テストでは、最大のパフォーマンスを発揮できるよう、CPUの消費電力を最大の30Wに設定した(初期設定は15W)。合わせて「ONEXGPU2」を接続した場合のスコアも掲載する。
過去の製品のデータと比較すると、前世代のCPUであり、本製品でもエントリークラスで採用されているRyzen 7 8840Uに比べて、CPU/GPUともに2~4割程度のスコアの向上が見られる。内蔵GPUのCU数は同じ12なのだが、世代が進み、メモリ速度が向上したことが影響していると思われる。
結果を細かく見ていくと、「STREET FIGHTER 6 ベンチマークツール」ではフルHD設定のLOWで余裕の満点。製品版でもとても快適にプレイできた。そろそろ1つ上のNORMAL設定を内蔵GPUで動かせる時代が見えてきた。また評価が辛い「FINAL FANTASY XV WINDOWS EDITION ベンチマーク」でも高画質設定で「普通」だ。
「ONEXGPU2」を接続すると、グラフィックス性能は圧倒的に向上する。今回採用したゲーム系のベンチマークテストはすべて満点評価で、最新の3Dゲームをプレイできる性能を確認できた。
ストレージはAcer製SSD「N700」が使われていた。最初からパーティションが半分で区切られているところに、各種ベンチマークソフトをインストールした後で計測したのだが、それでもシーケンシャルリードは7GB/s超と高速。ポータブル機でも妥協のない高性能だ。

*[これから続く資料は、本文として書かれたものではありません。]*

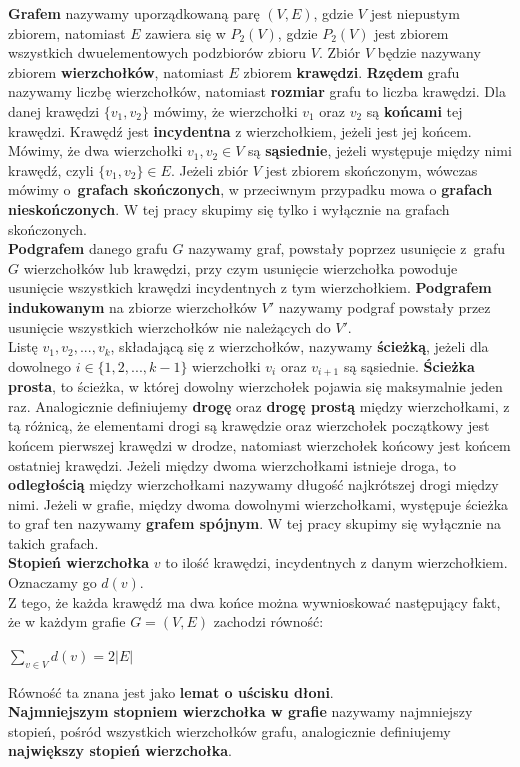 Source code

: \documentclass[12pt,a4paper,titlepage]{article}
\newcommand\tab[1][1cm]{\hspace*{#1}}
\begin{document}
\textbf{Grafem} nazywamy uporządkowaną parę $(V, E)$, gdzie $V$ jest niepustym zbiorem, natomiast $E$ zawiera się w  $P_2 (V)$, gdzie $P_2(V)$ jest zbiorem wszystkich dwuelementowych podzbiorów zbioru $V$. Zbiór $V$ będzie nazywany zbiorem \textbf{wierzchołków}, natomiast $E$ zbiorem \textbf{krawędzi}. \textbf{Rzędem} grafu nazywamy liczbę wierzchołków, natomiast \textbf{rozmiar} grafu to liczba krawędzi. Dla danej krawędzi $\{v_1 , v_2 \}$ mówimy, że wierzchołki $v_1$ oraz $v_2$ są \textbf{końcami} tej krawędzi. Krawędź jest \textbf{incydentna} z wierzchołkiem, jeżeli jest jej końcem. Mówimy, że dwa wierzchołki $v_1, v_2 \in V$ są \textbf{sąsiednie}, jeżeli występuje między nimi krawędź, czyli $\{v_1, v_2\} \in E$.
Jeżeli zbiór $V$ jest zbiorem skończonym, wówczas mówimy o~\textbf{grafach skończonych}, w przeciwnym przypadku mowa o \textbf{grafach nieskończonych}. W tej pracy skupimy się tylko i wyłącznie na grafach skończonych.\\
\tab[0.6cm]\textbf{Podgrafem} danego grafu $G$ nazywamy graf, powstały poprzez usunięcie z~grafu $G$ wierzchołków lub krawędzi, przy czym usunięcie wierzchołka powoduje usunięcie wszystkich krawędzi incydentnych z tym wierzchołkiem. \textbf{Podgrafem indukowanym} na zbiorze wierzchołków $V'$ nazywamy podgraf powstały przez usunięcie wszystkich wierzchołków nie należących do $V'$. \\
\tab[0.6cm]Listę $v_1, v_2, ..., v_k$, składającą się z wierzchołków, nazywamy \textbf{ścieżką}, jeżeli dla dowolnego $i \in \{1,2,..., k-1\} $ wierzchołki $v_i$ oraz $v_{i+1}$ są sąsiednie. \textbf{Ścieżka prosta}, to ścieżka, w której dowolny wierzchołek pojawia się maksymalnie jeden raz. Analogicznie definiujemy \textbf{drogę} oraz \textbf{drogę prostą} między wierzchołkami, z tą różnicą, że elementami drogi są krawędzie oraz wierzchołek początkowy jest końcem pierwszej krawędzi w drodze, natomiast wierzchołek końcowy jest końcem ostatniej krawędzi.
Jeżeli między dwoma wierzchołkami istnieje droga, to \textbf{odległością} między wierzchołkami nazywamy długość najkrótszej drogi między nimi. Jeżeli w grafie, między dwoma dowolnymi wierzchołkami, występuje ścieżka to graf ten nazywamy \textbf{grafem spójnym}. W tej pracy skupimy się wyłącznie na takich grafach.\\
\tab[0.6cm]\textbf{Stopień wierzchołka} $v$ to ilość krawędzi, incydentnych z danym wierzchołkiem. Oznaczamy go $d(v)$. \\
\tab[0.6cm]Z tego, że każda krawędź ma dwa końce można wywnioskować następujący fakt, że w każdym grafie $G=(V,E)$ zachodzi równość:
\begin{center}$\sum_{v \in V}d(v) = 2|E|$ \end{center}
Równość ta znana jest jako \textbf{lemat o uścisku dłoni}.\\
\tab[0.6cm]\textbf{Najmniejszym stopniem wierzchołka w grafie} nazywamy najmniejszy stopień, pośród wszystkich wierzchołków grafu, analogicznie definiujemy \textbf{największy stopień wierzchołka}. \\
\end{document}
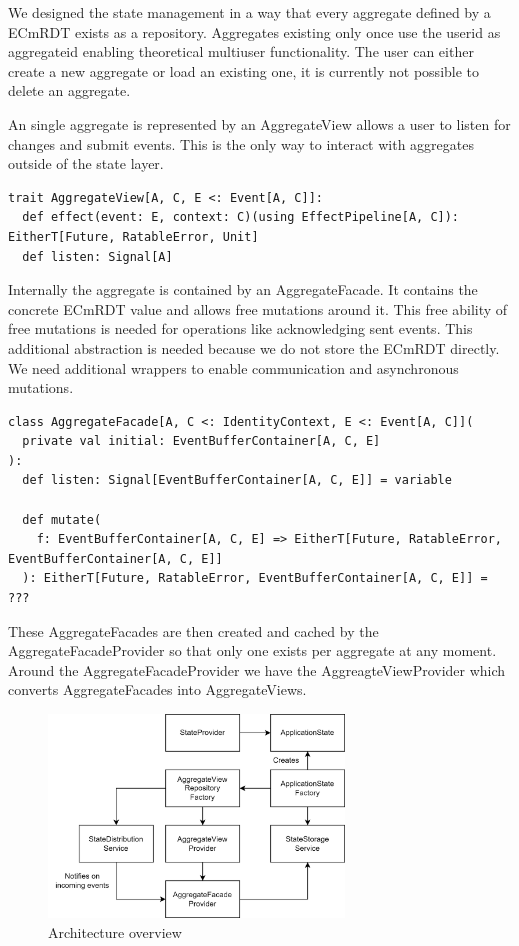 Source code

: \documentclass[
	ngerman,
	ruledheaders=section,   %
	class=report,		    %
	thesis={type=bachelor}, %
	accentcolor=9c,			%
	custommargins=true,    %
	marginpar=false,        %
	parskip=half-,          %
	fontsize=11pt,          %
]{tudapub}
\begin{document}
We designed the state management in a way that every aggregate defined by a ECmRDT exists as a repository. Aggregates existing only once use the userid as aggregateid enabling theoretical multiuser functionality. The user can either create a new aggregate or load an existing one, it is currently not possible to delete an aggregate. 

An single aggregate is represented by an AggregateView allows a user to listen for changes and submit events. This is the only way to interact with aggregates outside of the state layer.

\begin{lstlisting}
trait AggregateView[A, C, E <: Event[A, C]]:
  def effect(event: E, context: C)(using EffectPipeline[A, C]): EitherT[Future, RatableError, Unit]
  def listen: Signal[A]
\end{lstlisting}

Internally the aggregate is contained by an AggregateFacade. It contains the concrete ECmRDT value and allows free mutations around it. This free ability of free mutations is needed for operations like acknowledging sent events. This additional abstraction is needed because we do not store the ECmRDT directly. We need additional wrappers to enable communication and asynchronous mutations. 

\begin{lstlisting}
class AggregateFacade[A, C <: IdentityContext, E <: Event[A, C]](
  private val initial: EventBufferContainer[A, C, E]
):
  def listen: Signal[EventBufferContainer[A, C, E]] = variable

  def mutate(
    f: EventBufferContainer[A, C, E] => EitherT[Future, RatableError, EventBufferContainer[A, C, E]]
  ): EitherT[Future, RatableError, EventBufferContainer[A, C, E]] = ???

\end{lstlisting}

These AggregateFacades are then created and cached by the AggregateFacadeProvider so that only one exists per aggregate at any moment. Around the AggregateFacadeProvider we have the AggreagteViewProvider which converts AggregateFacades into AggregateViews. 

\begin{figure}[h]
  \centering
  \includegraphics[width=0.7\textwidth]{state.png}
  \caption{Architecture overview}
\end{figure}
\end{document}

また実際のゲームプレイのテストとして、「Fortnite」のバトルロイヤル1戦と、「Apex Legends」のチュートリアル1周のフレームレートを、NVIDIA FrameViewで計測した。解像度はフルHD(1,920×1,080ドット)で実施。GPU割り当てメモリは16GBに設定した。
「Fortnite」では、DirectX 12でクオリティプリセットを中とした。フレームレートは平均80fps近くあり、下位1%でも50fps程度と十分な値。バトル時も含めて違和感なく快適にプレイできた。
「Apex Legends」では、すべての画質設定を最高に設定(ビデオメモリを16GB割り当ててあれば設定可能)。フレームレートは平均で60fps程度、下位1%で約40fpsで、普通にプレイできる程度にはなっている。画質はまだ下げられるので、144Hzのディスプレイに合わせてフレームレート優先にするのもありだ。
なお、駆動時間はPCMark 10による計測で、アイドル時連続で8時間12分、ゲーミング時で1時間6分という結果だった。
無難なデザインでも性能は妥協しない
本機は誤解を恐れず言えば、「ベタなポータブルゲーミングPCの最新型」だ。インターフェイスや形状はとてもシンプルで、特殊な仕様も少なく、ぱっと渡されてすぐ使える。ボタンやスティックの感触もよくある手ごたえで、尖った部分はないが不満を感じることもない。
それでいて、作りが平凡なわけではない。CPUは最新世代で性能は高く、冷却周りもしっかりしている。CPUの消費電力やビデオメモリの設定といったカスタマイズも自在にできる。ディスプレイは144Hzに対応した有機ELで、スペック通りの高性能を発揮する。
インターフェイス周りも、ボタンの位置や感触は良好だし、スティックはドリフトしづらい設計になっている。600gを切る軽さもあり、持ちやすさに不満はない。サウンドは良好でヘッドフォンなしでもいい音で遊べる。
ペタなデザインだからこそ無難に使えるし、無難さを邪魔しない高性能と品質を担保している、ということだ。どれを買うか迷った時に、安心して選べる1台に仕上がっている。